Posted June 29th, 2011 by Susan Taylor Brown and filed in Poetry

Write After Reading: Writing the Life Poetic has been a weekly online book club with poetry participation. It has alternated between my blog and Laura Salas’s blog.

For a couple of months now Laura and I have worked our way through reading and writing poetry together. The exercises have been both fun and enlightening. It seems the more I struggled against the exercises the more I got out of it once I actually did the work. Having a buddy to read and discuss the book with made it more fun and, of course, made me accountable to actually doing what I said I was going to do.

We’ve reached the end of our journey with this particular book. It feels like the right time. And now that we’re in the midst of summer, many readers have summer activities on their plate. I want to thank those of you who read along with us, whether or not you posted, and those who joined us in sharing our exercise here on the blogs. Poetry really can be a universal conversation.

The book we used, Writing the Life Poetic, by Sage Cohen, is so accessible. The chapters are short and the exercises are full of variety. Even if you didn’t get the chance to read along with us this time, I highly recommend the book.

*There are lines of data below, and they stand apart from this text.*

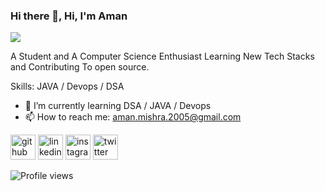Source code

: ### Hi there 👋, Hi, I'm Aman
![](https://pbs.twimg.com/profile_banners/1375677178067574785/1647277047/600x200)

A Student and A Computer Science Enthusiast Learning New Tech Stacks 
and Contributing To open source. 

Skills: JAVA / Devops / DSA

- 🌱 I’m currently learning DSA / JAVA / Devops 
- 📫 How to reach me: aman.mishra.2005@gmail.com 


[<img src='https://cdn.jsdelivr.net/npm/simple-icons@3.0.1/icons/github.svg' alt='github' height='40'>](https://github.com/Aman254)  [<img src='https://cdn.jsdelivr.net/npm/simple-icons@3.0.1/icons/linkedin.svg' alt='linkedin' height='40'>](https://www.linkedin.com/in/https://www.linkedin.com/in/aman-mishra-a4608a227//)  [<img src='https://cdn.jsdelivr.net/npm/simple-icons@3.0.1/icons/instagram.svg' alt='instagram' height='40'>](https://www.instagram.com/https://www.instagram.com/amanmishra.07/?hl=en/)  [<img src='https://cdn.jsdelivr.net/npm/simple-icons@3.0.1/icons/twitter.svg' alt='twitter' height='40'>](https://twitter.com/https://twitter.com/amanmishra_7)  

![Profile views](https://gpvc.arturio.dev/Aman254)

But wait, there’s more! Sage Cohen has volunteered to answer questions for us. It doesn’t matter if you posted during our reading adventure or not. If you have any questions about poetry, the book (we didn’t cover all the chapters) some of the exercises, etc, please leave your question in a comment and we’ll forward them all to Sage for a final wrap-up on our poetic adventure!

Thank you again, to all who participated and cheered us on. Stay tuned for further adventures in Write After Reading. If you have a book you’d like us to consider for the club, please let us know.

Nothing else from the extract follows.